【ソウル=山田健一】韓国と北朝鮮は17日、2月の平昌冬季五輪参加について協議する次官級の南北実務会談を開催した。北朝鮮は約230人の応援団を派遣すると表明した。アイスホッケー女子の合同チームの結成も議論した。金正恩(キム・ジョンウン)委員長の功績の象徴と目されるスキー場の活用も協議。五輪を「人質」にとり韓国に対して融和路線への一段の傾斜を促す北朝鮮の姿勢が鮮明だ。
17日は北朝鮮の代表団や選手団の規模、出場種目などを協議した。9日の南北閣僚級会談で合意した北朝鮮の五輪参加に向けた調整を本格化させた。韓国側は統一省の千海成(チョン・ヘソン)次官、北朝鮮側は祖国平和統一委員会のチョン・ジョンス副委員長を首席代表に、それぞれ3人ずつ参加した。協議は午前10時すぎに始まり、同日夜まで続いた。
韓国統一省によると、北朝鮮は韓国入りの経路について「西海線陸路を利用する」と回答した。南北軍事境界線のある板門店や、南北経済協力事業の「開城工業団地」を挟む南北の往来で使われるルートを示した。北朝鮮に対する航空機や船舶の提供を禁じる国連制裁を考慮し、韓国で過去に開かれた国際大会で実績のある空路などではなく、陸路を選んだとみられる。
南北は、北朝鮮兵士による韓国民間人の銃殺事件をきっかけに観光事業が中断している北朝鮮東部の金剛山(クムガンサン)での文化行事や、同山近郊の「馬息嶺(マシンニョン)スキー場」の活用についても意見を交わした。同スキー場は正恩氏が指示し「世界最高水準」をテーマに造られた。五輪に参加するトップ選手を練習に呼び込み、正恩氏の権威をアピールする狙いとみられる。

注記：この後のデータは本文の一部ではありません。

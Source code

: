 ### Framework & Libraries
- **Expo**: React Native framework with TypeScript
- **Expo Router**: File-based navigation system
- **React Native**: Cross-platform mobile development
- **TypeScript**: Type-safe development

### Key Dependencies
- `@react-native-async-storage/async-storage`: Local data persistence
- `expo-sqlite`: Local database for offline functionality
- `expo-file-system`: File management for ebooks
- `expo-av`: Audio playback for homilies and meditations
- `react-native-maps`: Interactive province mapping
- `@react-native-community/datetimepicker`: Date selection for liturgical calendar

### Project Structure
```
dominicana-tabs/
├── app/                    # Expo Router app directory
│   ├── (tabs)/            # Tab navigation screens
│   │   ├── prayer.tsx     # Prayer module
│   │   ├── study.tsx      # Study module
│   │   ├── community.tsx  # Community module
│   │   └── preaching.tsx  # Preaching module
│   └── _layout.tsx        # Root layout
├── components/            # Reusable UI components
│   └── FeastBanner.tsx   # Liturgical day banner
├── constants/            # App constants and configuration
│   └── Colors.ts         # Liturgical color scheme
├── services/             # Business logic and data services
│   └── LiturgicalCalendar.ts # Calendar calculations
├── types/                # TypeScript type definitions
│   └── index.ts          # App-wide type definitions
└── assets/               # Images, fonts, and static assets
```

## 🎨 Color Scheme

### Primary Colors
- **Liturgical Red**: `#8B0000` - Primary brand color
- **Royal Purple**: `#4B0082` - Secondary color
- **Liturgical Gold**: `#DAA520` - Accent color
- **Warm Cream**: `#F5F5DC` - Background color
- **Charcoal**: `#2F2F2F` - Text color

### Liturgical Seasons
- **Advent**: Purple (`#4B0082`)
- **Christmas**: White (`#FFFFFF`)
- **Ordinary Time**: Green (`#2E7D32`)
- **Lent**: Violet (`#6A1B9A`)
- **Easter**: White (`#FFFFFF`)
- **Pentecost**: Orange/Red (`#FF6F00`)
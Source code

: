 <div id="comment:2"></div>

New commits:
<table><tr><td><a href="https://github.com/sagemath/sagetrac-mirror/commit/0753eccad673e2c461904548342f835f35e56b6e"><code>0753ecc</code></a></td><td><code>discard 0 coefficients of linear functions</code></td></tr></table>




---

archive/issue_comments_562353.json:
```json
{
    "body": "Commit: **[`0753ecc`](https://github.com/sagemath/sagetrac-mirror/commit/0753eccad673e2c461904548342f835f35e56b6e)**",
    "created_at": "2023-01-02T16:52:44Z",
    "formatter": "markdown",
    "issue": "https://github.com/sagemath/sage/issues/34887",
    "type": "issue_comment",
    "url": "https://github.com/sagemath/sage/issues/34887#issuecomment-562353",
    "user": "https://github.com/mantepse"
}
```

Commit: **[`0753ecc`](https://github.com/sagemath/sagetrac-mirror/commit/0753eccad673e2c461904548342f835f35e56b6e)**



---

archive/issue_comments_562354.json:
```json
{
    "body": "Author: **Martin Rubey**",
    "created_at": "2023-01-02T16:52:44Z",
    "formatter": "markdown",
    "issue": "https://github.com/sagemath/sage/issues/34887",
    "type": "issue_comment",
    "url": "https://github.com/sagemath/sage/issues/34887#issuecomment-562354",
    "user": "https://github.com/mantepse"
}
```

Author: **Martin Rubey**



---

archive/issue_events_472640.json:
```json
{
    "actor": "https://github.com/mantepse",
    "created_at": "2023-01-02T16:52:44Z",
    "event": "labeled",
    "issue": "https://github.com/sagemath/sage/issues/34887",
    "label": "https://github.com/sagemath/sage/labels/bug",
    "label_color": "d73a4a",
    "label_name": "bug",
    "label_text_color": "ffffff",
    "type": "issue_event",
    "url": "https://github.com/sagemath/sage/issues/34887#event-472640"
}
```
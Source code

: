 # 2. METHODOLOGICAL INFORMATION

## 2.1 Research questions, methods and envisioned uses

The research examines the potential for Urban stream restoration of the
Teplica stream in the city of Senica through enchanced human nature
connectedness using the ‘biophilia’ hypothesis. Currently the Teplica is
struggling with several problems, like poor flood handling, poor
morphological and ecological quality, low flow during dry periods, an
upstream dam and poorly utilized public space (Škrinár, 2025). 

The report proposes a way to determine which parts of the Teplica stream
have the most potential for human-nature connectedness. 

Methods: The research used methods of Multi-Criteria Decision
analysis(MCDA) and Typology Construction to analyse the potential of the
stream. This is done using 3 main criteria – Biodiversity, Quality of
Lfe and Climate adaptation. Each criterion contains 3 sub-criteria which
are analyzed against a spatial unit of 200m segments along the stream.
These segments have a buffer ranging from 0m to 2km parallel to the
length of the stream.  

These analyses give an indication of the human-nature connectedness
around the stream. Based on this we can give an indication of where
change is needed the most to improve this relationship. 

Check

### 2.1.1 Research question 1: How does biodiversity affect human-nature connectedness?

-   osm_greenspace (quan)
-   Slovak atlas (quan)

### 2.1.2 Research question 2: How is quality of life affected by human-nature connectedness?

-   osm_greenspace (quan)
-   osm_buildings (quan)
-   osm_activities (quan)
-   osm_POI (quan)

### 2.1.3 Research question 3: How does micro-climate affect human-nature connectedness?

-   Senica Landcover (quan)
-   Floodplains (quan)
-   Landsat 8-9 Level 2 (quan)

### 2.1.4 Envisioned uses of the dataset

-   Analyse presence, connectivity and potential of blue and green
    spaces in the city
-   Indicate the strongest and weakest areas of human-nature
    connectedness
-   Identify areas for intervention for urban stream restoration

北朝鮮にとって一連の議論は五輪後を見据えた布石との位置付けだ。南北の経済協力や観光事業につながる議題を取りあげ、韓国政府に融和を呼びかける戦略が透ける。有力な外貨獲得手段となる「開城」や「金剛山」の再開に向けた雰囲気づくりを狙った可能性もある。
韓国は国連制裁との兼ね合いもあり、経済協力や観光事業の再開を表だっては議論しにくい立場だが、五輪の成功は文在寅(ムン・ジェイン)政権にとって最優先課題でもある。文氏は17日、アイスホッケー女子の南北合同チームを巡り「南北が1つのチームになれば歴史の名場面になる」と述べた。こうした韓国の立場を利用し、融和への一段の傾斜を求めて揺さぶりをかける北朝鮮の戦略が読み取れる。